Despite this, comparative genomics has allowed us to connect the genetic changes found in a phylogeny to specific pathways. In order to determine this, lineages are tested for the functional changes that accrue over time. This is often measured as a ratio of nonsynonymous substitutions to synonymous substitutions or the dN/dS ratio (sometimes, further abbreviated to ω). When the dN/dS ratio is greater than 1, this indicates positive selection. A dN/dS ratio equal to 1 is evidence of no selective pressures. A dN/dS ratio less than 1 indicates negative selection. For example, the conserved regions of the genome will generally have a dN/dS ratio of less than 1 since any changes to those positions will likely be detrimental. Of the genes expressed in the human brain, it is estimated that 342 of them have a dN/dS ratio greater than 1 in the human lineage in comparison to other primate lineages. This indicates positive selection on the human lineage for brain phenotypes. Understanding the significance of the positive selection is generally the next step. For example, ASPM, CDK5RAP2 and NIN are genes that are positively selected for on the human lineage and have been directly correlated with brain size. This finding may help elucidate why human brains are larger than other mammalian brains.

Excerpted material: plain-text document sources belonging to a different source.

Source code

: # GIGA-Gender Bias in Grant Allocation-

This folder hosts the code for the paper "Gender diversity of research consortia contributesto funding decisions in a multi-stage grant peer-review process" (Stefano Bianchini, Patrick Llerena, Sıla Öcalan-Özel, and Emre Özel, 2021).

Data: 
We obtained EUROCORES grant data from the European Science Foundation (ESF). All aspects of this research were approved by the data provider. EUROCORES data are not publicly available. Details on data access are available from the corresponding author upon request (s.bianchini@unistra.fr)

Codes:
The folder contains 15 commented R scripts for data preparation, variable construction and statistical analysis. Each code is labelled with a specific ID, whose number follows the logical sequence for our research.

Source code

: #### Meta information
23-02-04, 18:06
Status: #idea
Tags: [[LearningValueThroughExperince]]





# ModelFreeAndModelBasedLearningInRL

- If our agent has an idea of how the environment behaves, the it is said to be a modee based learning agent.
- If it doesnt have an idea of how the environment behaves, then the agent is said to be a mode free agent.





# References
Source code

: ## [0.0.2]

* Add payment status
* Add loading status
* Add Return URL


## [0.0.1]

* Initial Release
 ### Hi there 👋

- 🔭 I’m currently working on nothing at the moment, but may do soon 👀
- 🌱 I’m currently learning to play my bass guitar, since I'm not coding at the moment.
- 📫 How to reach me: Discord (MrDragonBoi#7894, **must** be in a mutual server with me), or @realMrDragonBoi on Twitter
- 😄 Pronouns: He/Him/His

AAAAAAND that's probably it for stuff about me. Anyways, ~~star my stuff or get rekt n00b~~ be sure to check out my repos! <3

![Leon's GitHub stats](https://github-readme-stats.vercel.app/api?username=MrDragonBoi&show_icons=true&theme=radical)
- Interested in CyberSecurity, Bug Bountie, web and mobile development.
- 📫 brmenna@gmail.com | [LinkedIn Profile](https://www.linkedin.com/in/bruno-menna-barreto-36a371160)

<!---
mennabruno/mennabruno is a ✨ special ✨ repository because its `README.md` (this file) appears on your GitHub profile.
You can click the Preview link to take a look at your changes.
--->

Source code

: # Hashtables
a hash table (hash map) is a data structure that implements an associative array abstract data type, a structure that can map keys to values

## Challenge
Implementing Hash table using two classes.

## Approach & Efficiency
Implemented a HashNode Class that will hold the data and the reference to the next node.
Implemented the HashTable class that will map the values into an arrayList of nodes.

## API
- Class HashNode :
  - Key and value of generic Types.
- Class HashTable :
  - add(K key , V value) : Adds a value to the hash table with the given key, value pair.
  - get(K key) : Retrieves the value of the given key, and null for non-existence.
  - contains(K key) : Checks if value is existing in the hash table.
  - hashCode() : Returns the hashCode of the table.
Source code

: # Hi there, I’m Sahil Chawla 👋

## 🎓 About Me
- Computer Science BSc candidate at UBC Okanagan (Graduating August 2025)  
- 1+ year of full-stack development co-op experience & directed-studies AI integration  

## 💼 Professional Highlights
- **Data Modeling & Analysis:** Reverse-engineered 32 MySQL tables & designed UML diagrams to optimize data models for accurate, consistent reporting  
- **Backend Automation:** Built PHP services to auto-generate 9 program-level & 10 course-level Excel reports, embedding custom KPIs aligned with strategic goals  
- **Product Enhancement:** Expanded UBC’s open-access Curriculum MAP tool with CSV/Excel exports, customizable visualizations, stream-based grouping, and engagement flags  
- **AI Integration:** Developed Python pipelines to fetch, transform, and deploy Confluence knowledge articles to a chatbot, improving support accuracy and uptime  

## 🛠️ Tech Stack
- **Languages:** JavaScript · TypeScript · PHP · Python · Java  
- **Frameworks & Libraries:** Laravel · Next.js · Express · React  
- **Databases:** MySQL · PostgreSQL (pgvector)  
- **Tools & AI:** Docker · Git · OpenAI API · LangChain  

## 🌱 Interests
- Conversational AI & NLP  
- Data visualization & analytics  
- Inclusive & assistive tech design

=== Network level expression differences between species ===
It is thought that gene expression changes, being the ultimate response for any genetic changes, are a good proxy for understanding phenotypic differences within biological samples. Comparative studies have revealed a range of differences in the transcriptional controls between primates and rodents. For example, the gene CNTNAP2 is specifically enriched for in the prefrontal cortex. The mouse homolog of CNTNAP2 is not expressed in the mouse brain. CNTNAP2 has been implicated in cognitive functions of language as well as neurodevelopmental disorders such as Autism Spectrum Disorder. This suggests that the control of expression plays a significant role in the development in unique human cognitive function. As a consequence, a number of studies have investigated the brain specific enhancers. Transcription factors such as SOX5 have been found to be positively selected for on the human lineage. Gene expression studies in humans, chimpanzees and rhesus macaques, have identified human specific co-expression networks, and an elevation in gene expression in the human cortex in comparison to primates.

==Disorders==

Neurogenomic disorders manifest themselves as neurological disorders with a complex genetic architecture and a non-Mendelian-like pattern of inheritance. Some examples of these disorders include Bipolar disorder and Schizophrenia. Several genes may be involved in the manifestation of the disorder, and mutations in such disorders are generally rare and de novo. Hence it becomes extremely unlikely to observe the same (potentially causative) variant in two unrelated individuals affected with the same neurogenomic disorder. Ongoing research has implicated several de novo exonic variations and structural variations in Autism Spectrum Disorder (ASD), for example. The allelic spectrum of the rare and common variants in neurogenomic disorders therefore necessitates a need for large cohort studies in order to effectively exclude low effect variants and identify the overarching pathways frequently mutated in the different disorders, rather than specific genes and specific high penetrance mutations.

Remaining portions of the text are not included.